Forscher simulierten weltweit erstmalig, wie sich 1000 Menschen in verschiedenen Situationen verhalten. Und obwohl es eine geschützte Laborsituation war, kam es zu echter Angst unter den Probanden.

Von Ulrich Land | 27.06.2013
    "Bei den Experimenten, die wir heute durchführen, wird es eng. Es wird auf jeden Fall eng werden. Bevor es aber gefährlich werden kann, werde ich ein Stoppsignal geben. Wenn das Signal erfolgt, bleiben alle, und damit meine ich wirklich alle, stehen, wo sie jetzt im Moment stehen. Wenn sie sich während der Experimente gestresst fühlen oder unwohl fühlen oder es ihnen schlecht geht, dann sprechen sie bitte einen der Helfer oder Helferinnen in den orangenen oder blauen Westen an!"

    Messe Düsseldorf, Halle 14. Groß und grau. In der Mitte der riesigen Halle weiße Stellwandblöcke. Diese stellen einen kahlen Raum im kahlen Raum vor. Hier und da Stellwandlücken als Türschlitze.

    "Es wird überprüft, die Gehdynamik von Menschen, wie die Leute halt gehen, wenn, ja, ganz viele auf einem Haufen quasi sind. Ob man eher langsam geht oder sich doch dann so ein bisschen beeilt, dass man schneller zum Ausgang kommt."
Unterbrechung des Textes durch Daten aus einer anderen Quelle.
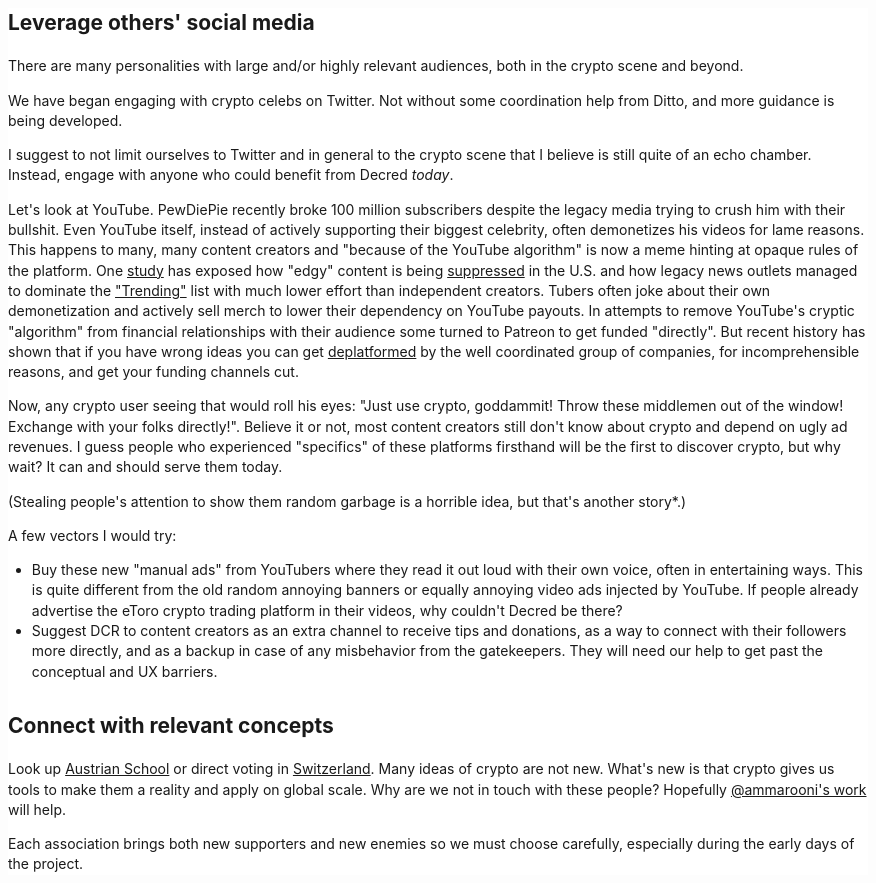 ## Leverage others' social media

There are many personalities with large and/or highly relevant audiences, both in the crypto scene and beyond.

We have began engaging with crypto celebs on Twitter. Not without some coordination help from Ditto, and more guidance is being developed.

I suggest to not limit ourselves to Twitter and in general to the crypto scene that I believe is still quite of an echo chamber. Instead, engage with anyone who could benefit from Decred _today_.

Let's look at YouTube. PewDiePie recently broke 100 million subscribers despite the legacy media trying to crush him with their bullshit. Even YouTube itself, instead of actively supporting their biggest celebrity, often demonetizes his videos for lame reasons. This happens to many, many content creators and "because of the YouTube algorithm" is now a meme hinting at opaque rules of the platform. One [study](https://twitter.com/coffeebreak_YT/status/1130854871370878977) has exposed how "edgy" content is being [suppressed](https://reclaimthenet.org/youtube-suppresses-pewdiepie-trending-tab/) in the U.S. and how legacy news outlets managed to dominate the ["Trending"](https://support.google.com/youtube/answer/7239739?hl=en) list with much lower effort than independent creators. Tubers often joke about their own demonetization and actively sell merch to lower their dependency on YouTube payouts. In attempts to remove YouTube's cryptic "algorithm" from financial relationships with their audience some turned to Patreon to get funded "directly". But recent history has shown that if you have wrong ideas you can get [deplatformed](https://bitcoinist.com/patreon-mastercard-ban-bitcoin/) by the well coordinated group of companies, for incomprehensible reasons, and get your funding channels cut.

Now, any crypto user seeing that would roll his eyes: "Just use crypto, goddammit! Throw these middlemen out of the window! Exchange with your folks directly!". Believe it or not, most content creators still don't know about crypto and depend on ugly ad revenues. I guess people who experienced "specifics" of these platforms firsthand will be the first to discover crypto, but why wait? It can and should serve them today.

(Stealing people's attention to show them random garbage is a horrible idea, but that's another story\*.)

A few vectors I would try:

- Buy these new "manual ads" from YouTubers where they read it out loud with their own voice, often in entertaining ways. This is quite different from the old random annoying banners or equally annoying video ads injected by YouTube. If people already advertise the eToro crypto trading platform in their videos, why couldn't Decred be there? 
- Suggest DCR to content creators as an extra channel to receive tips and donations, as a way to connect with their followers more directly, and as a backup in case of any misbehavior from the gatekeepers. They will need our help to get past the conceptual and UX barriers.

## Connect with relevant concepts

Look up [Austrian School](https://en.wikipedia.org/wiki/Austrian_School) or direct voting in [Switzerland](https://en.wikipedia.org/wiki/Direct_democracy#Switzerland). Many ideas of crypto are not new. What's new is that crypto gives us tools to make them a reality and apply on global scale. Why are we not in touch with these people? Hopefully [@ammarooni's work](https://proposals.decred.org/proposals/65bde4146b845e7e839d6916d4d8f642bc39c250df5379c2f1e26c4ab778ec1a) will help.

Each association brings both new supporters and new enemies so we must choose carefully, especially during the early days of the project.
    "Fließverhalten von Menschenmengen bei Großveranstaltungen. So wie Wasser halt. Und ob Menschen da berechenbar sind, ob die da ein besonderes Verhalten zeigen."

    Zwei von 1000 Versuchsteilnehmern. Darüber, oben im Dachgestänge der Messehalle, hängen 30 miteinander vernetzte Videokameras. Fokus geradewegs abwärts, Weitwinkel aufgezogen. Sodass man senkrecht von oben ins Innere des klassenzimmergroßen Stellwandlabors als Totale blickt. Und schon sieht man die weißen Kappen der Probanden, in der Mitte verziert mit jeweils unterschiedlichen Ralleykaro-Mustern. So können sie von den Kameras identifiziert, ihre Bewegung im Raum verfolgt und als Datensatz festgehalten werden. Wie weiße Punkte wuseln sie über ein Spielfeld aus der Vogelperspektive.

    "Das ist schon eine Ähnlichkeit zum richtigen Leben. In Duisburg gab es eine Massenpanik auf der Loveparade. Und ich hatte Angst davor, wie so was it. Man hat für ein paar Sekunden gemerkt, okay, ist gefährlich, kann gefährlich enden. Ja? Das ist einfach die Masse! Die Masse macht das aus, dass viele einfach nervös werden, man ist verwirrt, man kennt so eine Situation nicht, man hat nicht jeden Tag so eine Masse um sich herum. Und man weiß nicht, was man machen soll. Das ist das Problem."

    "Uns geht es dadrum, dass, ja, ein sehr dramatisches Beispiel, dass auf der Loveparade in Duisburg es zu einem Stau gekommen ist. Und aus dem Stau heraus ein Gedränge entstanden ist, bei dem ja 21 Menschen zu Tode gekommen sind. Und was wir rauskriegen wollen in den Experimenten, ist, wann das passiert."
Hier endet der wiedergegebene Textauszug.